• [TASK DIRECTIONS]: Count how many lines in the following data hold the word "pool". Your answer is the number and nothing else.

────────

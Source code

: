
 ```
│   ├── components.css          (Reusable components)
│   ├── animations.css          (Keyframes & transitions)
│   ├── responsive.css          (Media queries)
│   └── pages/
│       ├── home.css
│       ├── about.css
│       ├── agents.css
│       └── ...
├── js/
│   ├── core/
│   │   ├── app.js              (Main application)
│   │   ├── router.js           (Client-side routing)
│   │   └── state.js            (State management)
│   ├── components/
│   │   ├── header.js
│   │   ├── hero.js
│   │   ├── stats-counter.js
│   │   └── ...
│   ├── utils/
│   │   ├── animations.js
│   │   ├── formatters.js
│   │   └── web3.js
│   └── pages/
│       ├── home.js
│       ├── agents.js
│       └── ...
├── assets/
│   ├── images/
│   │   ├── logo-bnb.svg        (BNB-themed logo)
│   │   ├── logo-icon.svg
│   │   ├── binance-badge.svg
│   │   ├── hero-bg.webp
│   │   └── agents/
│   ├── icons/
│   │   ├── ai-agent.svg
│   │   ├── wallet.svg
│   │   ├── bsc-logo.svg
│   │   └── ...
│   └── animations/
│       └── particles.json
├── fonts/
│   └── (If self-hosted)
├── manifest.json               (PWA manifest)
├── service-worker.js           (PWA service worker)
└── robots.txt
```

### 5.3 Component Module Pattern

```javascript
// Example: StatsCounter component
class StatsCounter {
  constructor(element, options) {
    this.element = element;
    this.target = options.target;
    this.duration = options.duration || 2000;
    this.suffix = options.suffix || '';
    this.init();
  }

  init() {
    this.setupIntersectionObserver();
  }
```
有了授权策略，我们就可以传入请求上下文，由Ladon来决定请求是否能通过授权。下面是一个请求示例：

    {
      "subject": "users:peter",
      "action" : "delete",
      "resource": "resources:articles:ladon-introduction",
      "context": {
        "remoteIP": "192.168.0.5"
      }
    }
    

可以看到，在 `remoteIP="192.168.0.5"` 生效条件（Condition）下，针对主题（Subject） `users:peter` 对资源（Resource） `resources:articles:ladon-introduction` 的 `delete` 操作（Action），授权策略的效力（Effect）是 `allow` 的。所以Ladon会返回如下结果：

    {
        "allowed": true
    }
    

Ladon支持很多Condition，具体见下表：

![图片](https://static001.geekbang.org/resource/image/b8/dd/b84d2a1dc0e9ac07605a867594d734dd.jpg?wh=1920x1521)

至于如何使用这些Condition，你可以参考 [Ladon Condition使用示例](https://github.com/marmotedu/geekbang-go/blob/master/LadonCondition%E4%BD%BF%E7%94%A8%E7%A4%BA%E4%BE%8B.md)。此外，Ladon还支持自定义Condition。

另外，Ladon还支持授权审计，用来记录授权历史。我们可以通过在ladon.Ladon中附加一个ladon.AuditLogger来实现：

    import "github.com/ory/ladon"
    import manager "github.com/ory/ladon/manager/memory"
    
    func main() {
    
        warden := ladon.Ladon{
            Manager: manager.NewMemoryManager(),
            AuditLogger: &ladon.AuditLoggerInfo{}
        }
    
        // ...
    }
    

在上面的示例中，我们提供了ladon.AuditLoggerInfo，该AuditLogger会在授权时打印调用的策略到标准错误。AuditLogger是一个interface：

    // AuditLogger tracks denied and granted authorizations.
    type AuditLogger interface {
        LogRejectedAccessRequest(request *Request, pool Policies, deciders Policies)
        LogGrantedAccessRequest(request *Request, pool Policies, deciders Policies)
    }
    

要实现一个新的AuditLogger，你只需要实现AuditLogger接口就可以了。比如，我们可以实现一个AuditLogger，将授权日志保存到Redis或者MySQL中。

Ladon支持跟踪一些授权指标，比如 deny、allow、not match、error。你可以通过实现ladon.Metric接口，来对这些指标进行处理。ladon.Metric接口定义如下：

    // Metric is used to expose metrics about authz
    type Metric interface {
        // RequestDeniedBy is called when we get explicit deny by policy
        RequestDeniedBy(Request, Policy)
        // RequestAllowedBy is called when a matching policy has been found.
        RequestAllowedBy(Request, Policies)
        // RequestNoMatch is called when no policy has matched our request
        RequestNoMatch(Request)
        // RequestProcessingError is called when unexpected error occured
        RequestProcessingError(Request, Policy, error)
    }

────────

• [WRITTEN SOLUTION]: 2